Work instruction =>
Scan the material below for the string "android", and copy every line where it shows up.

Provided data =>
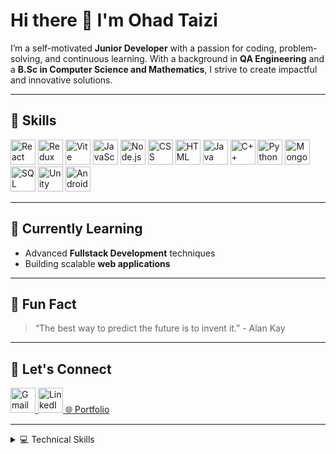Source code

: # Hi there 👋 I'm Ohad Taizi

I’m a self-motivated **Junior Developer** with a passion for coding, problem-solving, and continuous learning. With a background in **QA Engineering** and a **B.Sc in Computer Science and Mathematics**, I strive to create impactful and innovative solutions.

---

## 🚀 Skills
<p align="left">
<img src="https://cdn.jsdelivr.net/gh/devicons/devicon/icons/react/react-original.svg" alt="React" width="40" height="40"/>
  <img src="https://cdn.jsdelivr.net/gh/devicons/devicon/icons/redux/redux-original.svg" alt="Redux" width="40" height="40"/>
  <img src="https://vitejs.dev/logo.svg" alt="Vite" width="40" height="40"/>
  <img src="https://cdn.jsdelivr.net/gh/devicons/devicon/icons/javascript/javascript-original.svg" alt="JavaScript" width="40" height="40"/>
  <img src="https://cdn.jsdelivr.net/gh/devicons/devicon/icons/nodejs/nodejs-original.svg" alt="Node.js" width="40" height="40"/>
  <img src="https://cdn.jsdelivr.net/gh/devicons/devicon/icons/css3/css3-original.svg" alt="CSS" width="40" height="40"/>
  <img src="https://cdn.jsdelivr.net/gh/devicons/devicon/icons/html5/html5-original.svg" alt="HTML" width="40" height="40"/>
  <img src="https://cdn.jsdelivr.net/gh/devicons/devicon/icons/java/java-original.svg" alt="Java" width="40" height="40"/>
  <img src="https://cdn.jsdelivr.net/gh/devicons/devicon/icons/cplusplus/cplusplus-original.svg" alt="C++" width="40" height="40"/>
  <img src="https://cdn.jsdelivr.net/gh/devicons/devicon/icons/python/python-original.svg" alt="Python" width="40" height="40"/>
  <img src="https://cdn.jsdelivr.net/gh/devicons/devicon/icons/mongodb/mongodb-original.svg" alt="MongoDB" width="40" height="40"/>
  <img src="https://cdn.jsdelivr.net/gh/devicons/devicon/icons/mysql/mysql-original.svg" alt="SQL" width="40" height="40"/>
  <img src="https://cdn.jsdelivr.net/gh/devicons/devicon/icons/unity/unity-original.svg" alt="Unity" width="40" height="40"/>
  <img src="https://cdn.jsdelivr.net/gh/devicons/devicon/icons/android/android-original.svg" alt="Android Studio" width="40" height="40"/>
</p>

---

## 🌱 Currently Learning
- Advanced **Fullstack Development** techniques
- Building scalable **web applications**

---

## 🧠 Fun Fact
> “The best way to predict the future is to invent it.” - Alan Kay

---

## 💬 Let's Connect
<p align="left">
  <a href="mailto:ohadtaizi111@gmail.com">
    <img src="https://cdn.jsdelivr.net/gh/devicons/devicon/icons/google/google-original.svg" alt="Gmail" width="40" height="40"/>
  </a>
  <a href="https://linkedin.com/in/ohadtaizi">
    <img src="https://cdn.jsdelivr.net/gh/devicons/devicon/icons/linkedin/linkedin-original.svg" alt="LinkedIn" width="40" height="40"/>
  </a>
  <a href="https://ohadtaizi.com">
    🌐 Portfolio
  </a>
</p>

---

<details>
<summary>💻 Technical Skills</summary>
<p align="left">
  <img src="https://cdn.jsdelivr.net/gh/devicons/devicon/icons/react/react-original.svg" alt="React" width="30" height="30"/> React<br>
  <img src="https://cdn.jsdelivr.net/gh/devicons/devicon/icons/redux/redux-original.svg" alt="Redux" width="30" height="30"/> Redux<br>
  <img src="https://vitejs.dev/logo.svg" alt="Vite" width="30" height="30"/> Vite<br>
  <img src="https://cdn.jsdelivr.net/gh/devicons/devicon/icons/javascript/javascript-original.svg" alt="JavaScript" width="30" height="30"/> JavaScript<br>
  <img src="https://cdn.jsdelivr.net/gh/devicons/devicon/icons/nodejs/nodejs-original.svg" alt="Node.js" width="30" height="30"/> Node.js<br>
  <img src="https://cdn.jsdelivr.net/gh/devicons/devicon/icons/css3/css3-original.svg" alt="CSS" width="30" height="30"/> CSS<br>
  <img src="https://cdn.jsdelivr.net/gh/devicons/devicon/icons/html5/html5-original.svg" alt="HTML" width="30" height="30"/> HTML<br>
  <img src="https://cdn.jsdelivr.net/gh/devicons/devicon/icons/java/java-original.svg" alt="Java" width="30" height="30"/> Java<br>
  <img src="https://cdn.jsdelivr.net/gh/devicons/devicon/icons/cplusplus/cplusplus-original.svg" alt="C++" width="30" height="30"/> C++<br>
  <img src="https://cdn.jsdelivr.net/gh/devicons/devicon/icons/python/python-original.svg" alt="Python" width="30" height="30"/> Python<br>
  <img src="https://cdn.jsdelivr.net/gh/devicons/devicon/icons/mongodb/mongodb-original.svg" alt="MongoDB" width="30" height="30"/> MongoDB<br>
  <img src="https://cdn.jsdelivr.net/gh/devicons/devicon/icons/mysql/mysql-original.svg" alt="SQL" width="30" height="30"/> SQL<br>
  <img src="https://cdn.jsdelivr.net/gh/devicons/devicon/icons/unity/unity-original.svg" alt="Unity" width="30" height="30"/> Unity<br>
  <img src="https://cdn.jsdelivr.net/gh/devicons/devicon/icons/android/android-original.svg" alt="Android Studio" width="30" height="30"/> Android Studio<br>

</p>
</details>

Reply =>
  <img src="https://cdn.jsdelivr.net/gh/devicons/devicon/icons/android/android-original.svg" alt="Android Studio" width="40" height="40"/>
  <img src="https://cdn.jsdelivr.net/gh/devicons/devicon/icons/android/android-original.svg" alt="Android Studio" width="30" height="30"/> Android Studio<br>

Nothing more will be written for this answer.